═════ MATERIAL PROVIDED

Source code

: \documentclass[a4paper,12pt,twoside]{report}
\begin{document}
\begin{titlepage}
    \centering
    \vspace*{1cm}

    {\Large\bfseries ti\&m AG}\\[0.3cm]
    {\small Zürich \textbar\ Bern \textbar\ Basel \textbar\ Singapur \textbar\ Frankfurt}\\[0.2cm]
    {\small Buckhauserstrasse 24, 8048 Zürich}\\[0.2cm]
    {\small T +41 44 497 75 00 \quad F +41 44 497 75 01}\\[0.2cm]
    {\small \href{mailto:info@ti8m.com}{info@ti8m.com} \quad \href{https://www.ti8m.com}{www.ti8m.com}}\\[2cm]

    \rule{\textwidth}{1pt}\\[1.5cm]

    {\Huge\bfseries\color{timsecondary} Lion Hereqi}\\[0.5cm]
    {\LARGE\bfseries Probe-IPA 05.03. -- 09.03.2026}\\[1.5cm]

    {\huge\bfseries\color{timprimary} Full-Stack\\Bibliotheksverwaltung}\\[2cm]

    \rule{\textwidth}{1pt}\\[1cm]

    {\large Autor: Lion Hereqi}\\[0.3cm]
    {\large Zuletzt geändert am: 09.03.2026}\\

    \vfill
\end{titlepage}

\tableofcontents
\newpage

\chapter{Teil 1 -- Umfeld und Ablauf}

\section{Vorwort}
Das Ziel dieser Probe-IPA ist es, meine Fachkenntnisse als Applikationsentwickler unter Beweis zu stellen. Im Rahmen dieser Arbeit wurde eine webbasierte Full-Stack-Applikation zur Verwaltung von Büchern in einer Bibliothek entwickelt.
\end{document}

══════════

TASK INSTRUCTIONS:
Reproduce each entry above without a single difference.

SOLUTION TO THIS EXERCISE:
Source code

: \documentclass[a4paper,12pt,twoside]{report}
\begin{document}
\begin{titlepage}
    \centering
    \vspace*{1cm}

    {\Large\bfseries ti\&m AG}\\[0.3cm]
    {\small Zürich \textbar\ Bern \textbar\ Basel \textbar\ Singapur \textbar\ Frankfurt}\\[0.2cm]
    {\small Buckhauserstrasse 24, 8048 Zürich}\\[0.2cm]
    {\small T +41 44 497 75 00 \quad F +41 44 497 75 01}\\[0.2cm]
    {\small \href{mailto:info@ti8m.com}{info@ti8m.com} \quad \href{https://www.ti8m.com}{www.ti8m.com}}\\[2cm]

    \rule{\textwidth}{1pt}\\[1.5cm]

    {\Huge\bfseries\color{timsecondary} Lion Hereqi}\\[0.5cm]
    {\LARGE\bfseries Probe-IPA 05.03. -- 09.03.2026}\\[1.5cm]

    {\huge\bfseries\color{timprimary} Full-Stack\\Bibliotheksverwaltung}\\[2cm]

    \rule{\textwidth}{1pt}\\[1cm]

    {\large Autor: Lion Hereqi}\\[0.3cm]
    {\large Zuletzt geändert am: 09.03.2026}\\

    \vfill
\end{titlepage}

\tableofcontents
\newpage

\chapter{Teil 1 -- Umfeld und Ablauf}

\section{Vorwort}
Das Ziel dieser Probe-IPA ist es, meine Fachkenntnisse als Applikationsentwickler unter Beweis zu stellen. Im Rahmen dieser Arbeit wurde eine webbasierte Full-Stack-Applikation zur Verwaltung von Büchern in einer Bibliothek entwickelt.
\end{document}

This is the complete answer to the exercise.